WASHINGTON — Since April, the State of Texas has been busing recently arrived migrants from the Southern border all the way to Washington, D.C. as a part of a protest by Gov. Greg Abbott against the Biden administration’s immigration and border policies. Soon after, Arizona Gov. Doug Ducey started a similar program.
Nearly 6,000 migrants have now been transported, a number so large it is straining the organizations working to help them.
D.C. resident Amy Fischer often uses her lunch break to volunteer helping asylum seekers who come on buses from Texas and Arizona.
“We're told time and time again, that this is the first time that they're treated with kindness in their journey. And that makes me proud to be a D.C. resident,” Fischer said. “They have a lot of questions. I think there's a lot of uncertainty. They are fleeing for their lives and are now arriving here and are trying to have a sense of safety, a sense of stability.”
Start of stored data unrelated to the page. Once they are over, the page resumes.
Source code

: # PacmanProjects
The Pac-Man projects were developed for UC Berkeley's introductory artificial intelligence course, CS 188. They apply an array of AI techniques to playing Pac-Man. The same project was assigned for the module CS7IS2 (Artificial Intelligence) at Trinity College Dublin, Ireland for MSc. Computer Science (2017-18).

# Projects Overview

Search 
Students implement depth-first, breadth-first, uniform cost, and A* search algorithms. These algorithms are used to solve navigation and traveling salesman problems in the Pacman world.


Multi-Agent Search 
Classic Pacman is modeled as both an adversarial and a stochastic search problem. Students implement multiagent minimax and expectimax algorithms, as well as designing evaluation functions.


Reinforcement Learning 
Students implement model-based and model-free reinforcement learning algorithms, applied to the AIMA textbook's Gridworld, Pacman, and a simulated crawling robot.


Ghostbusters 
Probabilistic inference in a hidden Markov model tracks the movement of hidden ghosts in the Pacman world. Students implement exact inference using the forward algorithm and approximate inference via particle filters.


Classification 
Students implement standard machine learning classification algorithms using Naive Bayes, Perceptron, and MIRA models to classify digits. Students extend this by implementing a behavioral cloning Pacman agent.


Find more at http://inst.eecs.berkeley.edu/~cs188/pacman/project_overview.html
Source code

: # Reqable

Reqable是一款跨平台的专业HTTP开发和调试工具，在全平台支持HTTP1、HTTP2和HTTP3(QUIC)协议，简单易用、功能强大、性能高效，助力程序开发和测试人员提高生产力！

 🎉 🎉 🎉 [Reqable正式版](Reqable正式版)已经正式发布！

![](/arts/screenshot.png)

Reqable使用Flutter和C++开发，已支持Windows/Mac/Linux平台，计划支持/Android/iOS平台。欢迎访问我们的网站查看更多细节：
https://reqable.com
Spectrum News caught up with Fischer one afternoon when she was dropping off donations. She is a volunteer with the group Sanctuary DMV, one of several aid organizations stepping in to support the migrants.
“The busing of peoples by Governor Abbott and Governor [Doug] Ducey is intended to show harm. It's intended to overwhelm systems of support,” Fisher said. “We want to show a different message, we want to show a message of welcome.”
More than 150 buses chartered by Texas have brought over 5,900 migrants to the District of Columbia. All of the migrants have been processed by the Department of Homeland Security after arriving at the border and mostly are waiting asylum hearings.
Fischer also talked about the need for more resources to help this influx of migrants.
“We do need more resources, but it's because we want to welcome, it's not because we want these people out of D.C. We want them here and we want to be able to make sure that they can arrive safely and with dignity and put roots down in this new community,” Fischer said.
The nonprofit organizations helping migrants need more funding for food, shelter and respite space, and travel to unite the migrants with family and friends in other cities. Now, D.C. council members are calling for direct support from the district government.
The district’s representative in Congress also plans to introduce an emergency appropriations bill to ensure there is more money available under the Federal Emergency Management Agency’s Emergency Food and Shelter Program. Del. Eleanor Holmes Norton, D-District of Columbia, told Spectrum News that funding would be designated for humanitarian aid to the migrants bused from the Republican-led states.
“We have run out of money even though we have been using volunteers who have been very helpful. The governors of Texas and Arizona have continued to exploit this city, so we need this additional funding for food and shelter, and other necessities for these migrants who are being shipped from Texas and Arizona to the nation's capital,” she said.
“We can't do anything to stop Texas and Arizona from their maliciousness. But that doesn't mean we carry that out on these migrants who have come and that's what we're doing now. We're trying to help them,” Norton went on to say.
In a statement to Spectrum News, Renae Eze, Abbott’s press secretary, said, “Border communities are overrun and overwhelmed, and Governor Abbott launched the border bus mission back in April to help provide support to these communities pleading for help where the Biden administration is dumping migrants. With our nation’s capital now experiencing a fraction of the disaster created by President Biden’s reckless open border policies that our state faces every single day, maybe he’ll finally do his job and secure the border.”
State officials in Texas have not disclosed how much the program costs. But according to one report, the state spent more than $1.6 million on the charters in April and May. That would mean, approximately during those months, the state spent more than $1,400 per passenger.